• **Goal of the exercise**
Every line below needs to be transcribed without alteration, and no image may be carried over.

======== Input ========

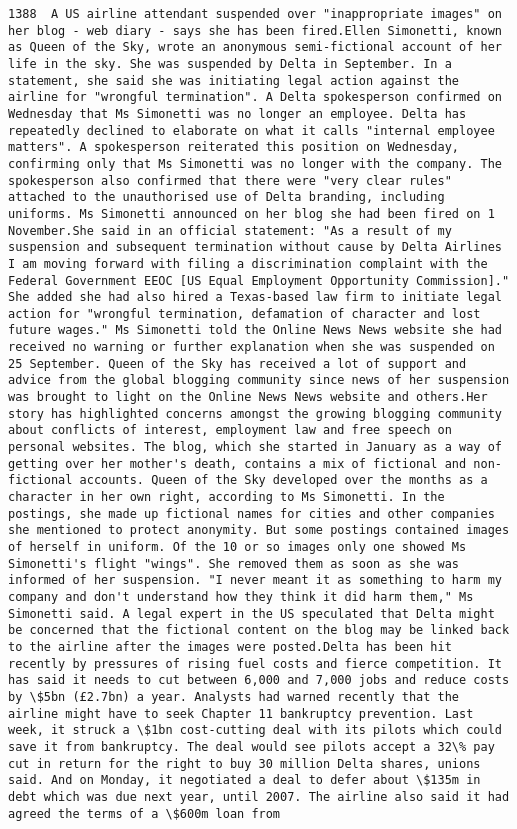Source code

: \documentclass[11pt]{article}
\begin{document}
\begin{Verbatim}[commandchars=\\\{\}]
         1388  A US airline attendant suspended over "inappropriate images" on her blog - web diary - says she has been fired.Ellen Simonetti, known as Queen of the Sky, wrote an anonymous semi-fictional account of her life in the sky. She was suspended by Delta in September. In a statement, she said she was initiating legal action against the airline for "wrongful termination". A Delta spokesperson confirmed on Wednesday that Ms Simonetti was no longer an employee. Delta has repeatedly declined to elaborate on what it calls "internal employee matters". A spokesperson reiterated this position on Wednesday, confirming only that Ms Simonetti was no longer with the company. The spokesperson also confirmed that there were "very clear rules" attached to the unauthorised use of Delta branding, including uniforms. Ms Simonetti announced on her blog she had been fired on 1 November.She said in an official statement: "As a result of my suspension and subsequent termination without cause by Delta Airlines I am moving forward with filing a discrimination complaint with the Federal Government EEOC [US Equal Employment Opportunity Commission]." She added she had also hired a Texas-based law firm to initiate legal action for "wrongful termination, defamation of character and lost future wages." Ms Simonetti told the Online News News website she had received no warning or further explanation when she was suspended on 25 September. Queen of the Sky has received a lot of support and advice from the global blogging community since news of her suspension was brought to light on the Online News News website and others.Her story has highlighted concerns amongst the growing blogging community about conflicts of interest, employment law and free speech on personal websites. The blog, which she started in January as a way of getting over her mother's death, contains a mix of fictional and non-fictional accounts. Queen of the Sky developed over the months as a character in her own right, according to Ms Simonetti. In the postings, she made up fictional names for cities and other companies she mentioned to protect anonymity. But some postings contained images of herself in uniform. Of the 10 or so images only one showed Ms Simonetti's flight "wings". She removed them as soon as she was informed of her suspension. "I never meant it as something to harm my company and don't understand how they think it did harm them," Ms Simonetti said. A legal expert in the US speculated that Delta might be concerned that the fictional content on the blog may be linked back to the airline after the images were posted.Delta has been hit recently by pressures of rising fuel costs and fierce competition. It has said it needs to cut between 6,000 and 7,000 jobs and reduce costs by \$5bn (£2.7bn) a year. Analysts had warned recently that the airline might have to seek Chapter 11 bankruptcy prevention. Last week, it struck a \$1bn cost-cutting deal with its pilots which could save it from bankruptcy. The deal would see pilots accept a 32\% pay cut in return for the right to buy 30 million Delta shares, unions said. And on Monday, it negotiated a deal to defer about \$135m in debt which was due next year, until 2007. The airline also said it had agreed the terms of a \$600m loan from 
\end{Verbatim}
\end{document}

========

• **Response for this exercise**
Source code

: \documentclass[11pt]{article}
\begin{document}
\begin{Verbatim}[commandchars=\\\{\}]
         1388  A US airline attendant suspended over "inappropriate images" on her blog - web diary - says she has been fired.Ellen Simonetti, known as Queen of the Sky, wrote an anonymous semi-fictional account of her life in the sky. She was suspended by Delta in September. In a statement, she said she was initiating legal action against the airline for "wrongful termination". A Delta spokesperson confirmed on Wednesday that Ms Simonetti was no longer an employee. Delta has repeatedly declined to elaborate on what it calls "internal employee matters". A spokesperson reiterated this position on Wednesday, confirming only that Ms Simonetti was no longer with the company. The spokesperson also confirmed that there were "very clear rules" attached to the unauthorised use of Delta branding, including uniforms. Ms Simonetti announced on her blog she had been fired on 1 November.She said in an official statement: "As a result of my suspension and subsequent termination without cause by Delta Airlines I am moving forward with filing a discrimination complaint with the Federal Government EEOC [US Equal Employment Opportunity Commission]." She added she had also hired a Texas-based law firm to initiate legal action for "wrongful termination, defamation of character and lost future wages." Ms Simonetti told the Online News News website she had received no warning or further explanation when she was suspended on 25 September. Queen of the Sky has received a lot of support and advice from the global blogging community since news of her suspension was brought to light on the Online News News website and others.Her story has highlighted concerns amongst the growing blogging community about conflicts of interest, employment law and free speech on personal websites. The blog, which she started in January as a way of getting over her mother's death, contains a mix of fictional and non-fictional accounts. Queen of the Sky developed over the months as a character in her own right, according to Ms Simonetti. In the postings, she made up fictional names for cities and other companies she mentioned to protect anonymity. But some postings contained images of herself in uniform. Of the 10 or so images only one showed Ms Simonetti's flight "wings". She removed them as soon as she was informed of her suspension. "I never meant it as something to harm my company and don't understand how they think it did harm them," Ms Simonetti said. A legal expert in the US speculated that Delta might be concerned that the fictional content on the blog may be linked back to the airline after the images were posted.Delta has been hit recently by pressures of rising fuel costs and fierce competition. It has said it needs to cut between 6,000 and 7,000 jobs and reduce costs by \$5bn (£2.7bn) a year. Analysts had warned recently that the airline might have to seek Chapter 11 bankruptcy prevention. Last week, it struck a \$1bn cost-cutting deal with its pilots which could save it from bankruptcy. The deal would see pilots accept a 32\% pay cut in return for the right to buy 30 million Delta shares, unions said. And on Monday, it negotiated a deal to defer about \$135m in debt which was due next year, until 2007. The airline also said it had agreed the terms of a \$600m loan from 
\end{Verbatim}
\end{document}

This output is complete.